Action: cpn to list domain specific features for adopting Open Screen Protocol in HbbTV
Action: cpn to inform the Second Screen WG about requirements timeline in HbbTV
cpn: HbbTV are mostly interested in adopting completed W3C specs, it has more impact to get in touch with HbbTV members individually than to HbbTV as a whole.
… CTA WAVE may be more influential.
igarashi: From a TV manufacturer perspective, we do not expect browsers specific in TV. We would prefer all features to be implemented in "regular" browsers.
anssik: The point is that, if it's a domain-specific feature, it's unfair to expect browsers to support that.
mfoltzgoogle: Generally speaking, we're looking for convergence across protocols and features. I would prefer that domain-specific features become part of browsers or that they can be implemented as JS on top of lower-level APIs.
tidoust: Pursuing the standardization of "domain-specific" features is a valuable effort that can be done in parallel and is, in any case, orthogonal to the effort we're trying to achieve here. We failed with the TV Control API, but we could try again.
igarashi: Note this is not restricted to HbbTV, also applies elsewhere.
cpn: That's a good point.*
btolsch: we want a complete and independent library that goes from the network protocol to presentation API and remote playback API like interface
… we want services such as mDNS and QUIC to be replaceable
… [architecture diagram]
… at the bottom are the replaceable network services
… we also have the platform API (the porting layer) - not shown in the diagram
… [embedder API example]
… we've used observer interfaces to implement callbacks
… you can register a screen watcher, which the browser uses to find compatible devices
… also availability
… the observer receives a list of screen IDs, it could present those in the UI
… the StartPresentation function takes callbacks for success/failure and to receive the connection on success
mfoltzgoogle: you can see that the implementation details of the API are abstracted away
… most of these calls will result in messages in the protocol being generated
… the APIs we're showing are for providing a more straightforward implementation
anssik: could be useful to other browsers for their implementations
mfoltzgoogle: our goal is to make is independently reusable, not tied to Chrome
anssik: webrtc library is similar, shared between firefox and chrome
btolsch: we plan to expose the protocol connection directly to library users, to enable protocol extensions without modifying the library
… may not be part if the initial library though
mfoltzgoogle: when we've better defined the protocol extension points, we'll be in a better position to expose it
btolsch: [embedder API example]
… [platform api]
… easily transplanted between platforms, similar to Chromium base/ and WebRTC rtc_base/
… to include sockets and threading, etc
… not designed yet, these are just examples
mfoltzgoogle: we do expose some of the services running in the library, such as the mDNS responder, allowing the embedder to start/stop them
… some of the platform APIs will be used to observe state, know when to allow new connections, etc
… [get the source]
… we use some submodules for extra dependencies
… we build with gn, chromium's build tool
… there are instructions in the ReadMe
… not really looking for contributions right now, but will eventually
mfoltzgoogle: we're focused on API design now, waiting on outcomes from this meeting
… you'll need a chromium.org account to get access, happy to discuss how to collaborate
anssik: please let us know when it's ready for wider review
… by august, we'll have the platform APIs and control protocol.

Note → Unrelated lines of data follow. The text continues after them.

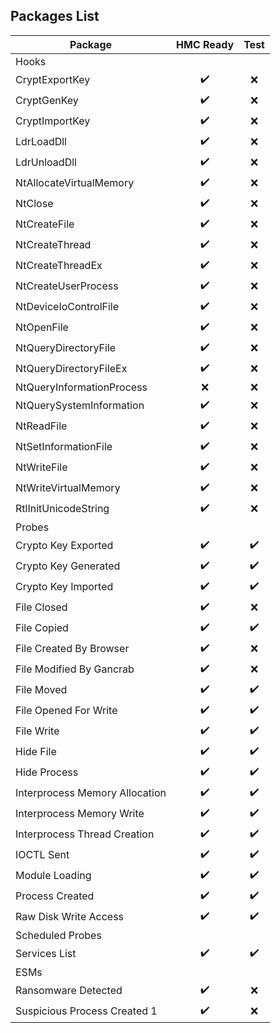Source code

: ## Packages List
| Package | HMC Ready | Test |
|---------|:---------:|:----:|
| Hooks|
| CryptExportKey|:heavy_check_mark:|:x:|
| CryptGenKey|:heavy_check_mark:|:x:|
| CryptImportKey|:heavy_check_mark:|:x:|
| LdrLoadDll|:heavy_check_mark:|:x:|
| LdrUnloadDll|:heavy_check_mark:|:x:|
| NtAllocateVirtualMemory|:heavy_check_mark:|:x:|
| NtClose|:heavy_check_mark:|:x:|
| NtCreateFile|:heavy_check_mark:|:x:|
| NtCreateThread|:heavy_check_mark:|:x:|
| NtCreateThreadEx|:heavy_check_mark:|:x:|
| NtCreateUserProcess|:heavy_check_mark:|:x:|
| NtDeviceIoControlFile|:heavy_check_mark:|:x:|
| NtOpenFile|:heavy_check_mark:|:x:|
| NtQueryDirectoryFile|:heavy_check_mark:|:x:|
| NtQueryDirectoryFileEx|:heavy_check_mark:|:x:|
| NtQueryInformationProcess|:x:|:x:|
| NtQuerySystemInformation|:heavy_check_mark:|:x:|
| NtReadFile|:heavy_check_mark:|:x:|
| NtSetInformationFile|:heavy_check_mark:|:x:|
| NtWriteFile|:heavy_check_mark:|:x:|
| NtWriteVirtualMemory|:heavy_check_mark:|:x:|
| RtlInitUnicodeString|:heavy_check_mark:|:x:|
| Probes|
| Crypto Key Exported|:heavy_check_mark:|:heavy_check_mark:|
| Crypto Key Generated|:heavy_check_mark:|:heavy_check_mark:|
| Crypto Key Imported|:heavy_check_mark:|:heavy_check_mark:|
| File Closed|:heavy_check_mark:|:x:|
| File Copied|:heavy_check_mark:|:heavy_check_mark:|
| File Created By Browser|:heavy_check_mark:|:x:|
| File Modified By Gancrab|:heavy_check_mark:|:x:|
| File Moved|:heavy_check_mark:|:heavy_check_mark:|
| File Opened For Write|:heavy_check_mark:|:heavy_check_mark:|
| File Write|:heavy_check_mark:|:heavy_check_mark:|
| Hide File|:heavy_check_mark:|:heavy_check_mark:|
| Hide Process|:heavy_check_mark:|:heavy_check_mark:|
| Interprocess Memory Allocation|:heavy_check_mark:|:heavy_check_mark:|
| Interprocess Memory Write|:heavy_check_mark:|:heavy_check_mark:|
| Interprocess Thread Creation|:heavy_check_mark:|:heavy_check_mark:|
| IOCTL Sent|:heavy_check_mark:|:heavy_check_mark:|
| Module Loading|:heavy_check_mark:|:heavy_check_mark:|
| Process Created|:heavy_check_mark:|:heavy_check_mark:|
| Raw Disk Write Access|:heavy_check_mark:|:heavy_check_mark:|
| Scheduled Probes|
| Services List|:heavy_check_mark:|:heavy_check_mark:|
| ESMs|
| Ransomware Detected|:heavy_check_mark:|:x:|
| Suspicious Process Created 1|:heavy_check_mark:|:x:|

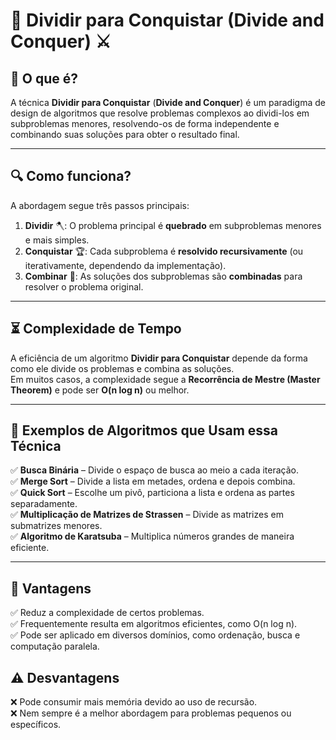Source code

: # 📌 Dividir para Conquistar (Divide and Conquer) ⚔️

## 📖 O que é?

A técnica **Dividir para Conquistar** (**Divide and Conquer**) é um paradigma de design de algoritmos que resolve problemas complexos ao dividi-los em subproblemas menores, resolvendo-os de forma independente e combinando suas soluções para obter o resultado final.

---

## 🔍 **Como funciona?**

A abordagem segue três passos principais:

1. **Dividir** 🪓: O problema principal é **quebrado** em subproblemas menores e mais simples.
2. **Conquistar** 🏆: Cada subproblema é **resolvido recursivamente** (ou iterativamente, dependendo da implementação).
3. **Combinar** 🔗: As soluções dos subproblemas são **combinadas** para resolver o problema original.

---

## ⏳ **Complexidade de Tempo**

A eficiência de um algoritmo **Dividir para Conquistar** depende da forma como ele divide os problemas e combina as soluções.  
Em muitos casos, a complexidade segue a **Recorrência de Mestre (Master Theorem)** e pode ser **O(n log n)** ou melhor.

---

## 📌 **Exemplos de Algoritmos que Usam essa Técnica**

✅ **Busca Binária** – Divide o espaço de busca ao meio a cada iteração.  
✅ **Merge Sort** – Divide a lista em metades, ordena e depois combina.  
✅ **Quick Sort** – Escolhe um pivô, particiona a lista e ordena as partes separadamente.  
✅ **Multiplicação de Matrizes de Strassen** – Divide as matrizes em submatrizes menores.  
✅ **Algoritmo de Karatsuba** – Multiplica números grandes de maneira eficiente.

---

## 🎯 Vantagens

✅ Reduz a complexidade de certos problemas.  
✅ Frequentemente resulta em algoritmos eficientes, como O(n log n).  
✅ Pode ser aplicado em diversos domínios, como ordenação, busca e computação paralela.

## ⚠ Desvantagens

❌ Pode consumir mais memória devido ao uso de recursão.  
❌ Nem sempre é a melhor abordagem para problemas pequenos ou específicos.
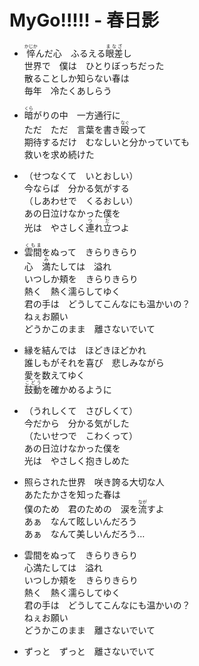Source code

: # MyGo!!!!! - 春日影

- <ruby><rb>悴</rb><rt>かじか</rt></ruby>んだ心　ふるえる<ruby><rb>眼差</rb><rt>まなざ</rt></ruby>し  
  世界で　僕は　ひとりぼっちだった  
  散ることしか知らない春は  
  毎年　冷たくあしらう

- <ruby><rb>暗</rb><rt>くら</rt></ruby>がりの中　一方通行に  
  ただ　ただ　言葉を書き<ruby><rb>殴</rb><rt>なぐ</rt></ruby>って  
  期待するだけ　むなしいと分かっていても  
  救いを求め続けた

- （せつなくて　いとおしい）  
  今ならば　分かる気がする  
  （しあわせで　くるおしい）  
  あの日泣けなかった僕を  
  光は　やさしく<ruby><rb>連</rb><rt>つ</rt></ruby>れ<ruby><rb>立</rb><rt>だ</rt></ruby>つよ

- <ruby><rb>雲間</rb><rt>くもま</rt></ruby>をぬって　きらりきらり  
  心　<ruby><rb>満</rb><rt>み</rt></ruby>たしては　溢れ  
  いつしか頬を　きらりきらり  
  熱く　熱く濡らしてゆく  
  君の手は　どうしてこんなにも温かいの？  
  ねぇお願い  
  どうかこのまま　離さないでいて

- 縁を結んでは　ほどきほどかれ  
  誰しもがそれを喜び　悲しみながら  
  愛を数えてゆく  
  <ruby><rb>鼓動</rb><rt>こどう</rt></ruby>を確かめるように

- （うれしくて　さびしくて）  
  今だから　分かる気がした  
  （たいせつで　こわくって）  
  あの日泣けなかった僕を  
  光は　やさしく抱きしめた

- 照らされた世界　咲き誇る大切な人  
  あたたかさを知った春は  
  僕のため　君のための　涙を<ruby><rb>流</rb><rt>なが</rt></ruby>すよ  
  あぁ　なんて眩しいんだろう  
  あぁ　なんて美しいんだろう…

- 雲間をぬって　きらりきらり  
  心満たしては　溢れ  
  いつしか頬を　きらりきらり  
  熱く　熱く濡らしてゆく  
  君の手は　どうしてこんなにも温かいの？  
  ねぇお願い  
  どうかこのまま　離さないでいて

- ずっと　ずっと　離さないでいて
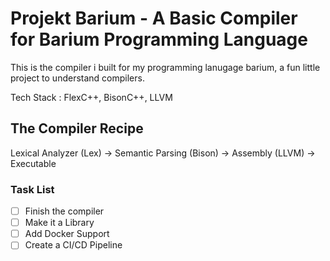 # Projekt Barium - A Basic Compiler for Barium Programming Language

This is the compiler i built for my programming lanugage barium, a fun little project to understand compilers.

Tech Stack : FlexC++, BisonC++, LLVM

## The Compiler Recipe

Lexical Analyzer (Lex) -> Semantic Parsing (Bison) -> Assembly (LLVM) -> Executable


### Task List

- [ ] Finish the compiler
- [ ] Make it a Library
- [ ] Add Docker Support
- [ ] Create a CI/CD Pipeline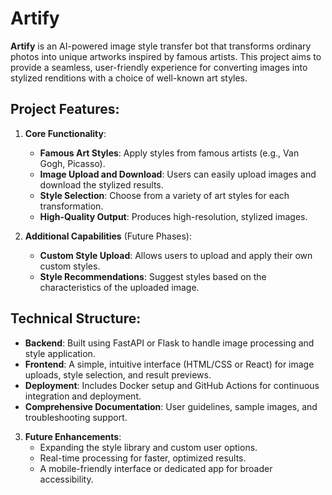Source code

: # Artify
**Artify** is an AI-powered image style transfer bot that transforms ordinary photos into unique artworks inspired by famous artists. This project aims to provide a seamless, user-friendly experience for converting images into stylized renditions with a choice of well-known art styles.

## Project Features:
1. **Core Functionality**:
   - **Famous Art Styles**: Apply styles from famous artists (e.g., Van Gogh, Picasso).
   - **Image Upload and Download**: Users can easily upload images and download the stylized results.
   - **Style Selection**: Choose from a variety of art styles for each transformation.
   - **High-Quality Output**: Produces high-resolution, stylized images.

2. **Additional Capabilities** (Future Phases):
   - **Custom Style Upload**: Allows users to upload and apply their own custom styles.
   - **Style Recommendations**: Suggest styles based on the characteristics of the uploaded image.

## Technical Structure:
   - **Backend**: Built using FastAPI or Flask to handle image processing and style application.
   - **Frontend**: A simple, intuitive interface (HTML/CSS or React) for image uploads, style selection, and result previews.
   - **Deployment**: Includes Docker setup and GitHub Actions for continuous integration and deployment.
   - **Comprehensive Documentation**: User guidelines, sample images, and troubleshooting support.

3. **Future Enhancements**:
   - Expanding the style library and custom user options.
   - Real-time processing for faster, optimized results.
   - A mobile-friendly interface or dedicated app for broader accessibility.
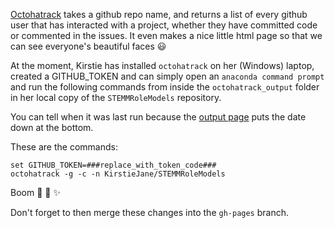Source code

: [Octohatrack](https://github.com/LABHR/octohatrack) takes a github repo name, and returns a list of every github user that has interacted with a project, whether they have committed code or commented in the issues. It even makes a nice little html page so that we can see everyone's beautiful faces :smiley:

At the moment, Kirstie has installed `octohatrack` on her (Windows) laptop, created a GITHUB_TOKEN and can simply open an `anaconda command prompt` and run the following commands from inside the `octohatrack_output` folder in her local copy of the `STEMMRoleModels` repository.

You can tell when it was last run because the [output page](http://kirstiejane.github.io/STEMMRoleModels/octohatrack_output/KirstieJane_STEMMRoleModels_contrib.html) puts the date down at the bottom.

These are the commands:

    set GITHUB_TOKEN=###replace_with_token_code###
    octohatrack -g -c -n KirstieJane/STEMMRoleModels

Boom :tada: :balloon: :sparkles: 

Don't forget to then merge these changes into the `gh-pages` branch.
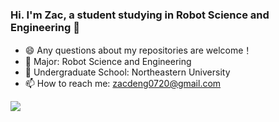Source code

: ### Hi. I'm Zac, a student studying in Robot Science and Engineering 👋

- 😄 Any questions about my repositories are welcome！
- 🌱 Major: Robot Science and Engineering
- 🏫 Undergraduate School: Northeastern University
- 📫 How to reach me: zacdeng0720@gmail.com

![](https://i.loli.net/2020/07/14/n6lhLc5WiSRvEgI.gif)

anssik: would be great to have a demo at TPAC, to show to mozilla people
mfoltzgoogle: we think it should be possible to make a stand-alone demo as a command line app
anssik: good from a community engagement point of view
cpn: we'd like to use this to experiment with the extensibility points, such as the synchronisation stuff we've talked about for HbbTV
… message latency measurements
mfoltzgoogle: we want to allow embedders to extend
… we've been working on this since january/february
btolsch: mark and i are the main developers
anssik: so you're the main points of contact for feedback?
mfoltzgoogle: it's a bit to early to know what kinds of contributions we'd want
louay: could use the sender part of this library to experiment with HbbTV application launch
mfoltzgoogle: yes. the thing to be careful about is enforcing the security requirements (e.g, entering of passwords)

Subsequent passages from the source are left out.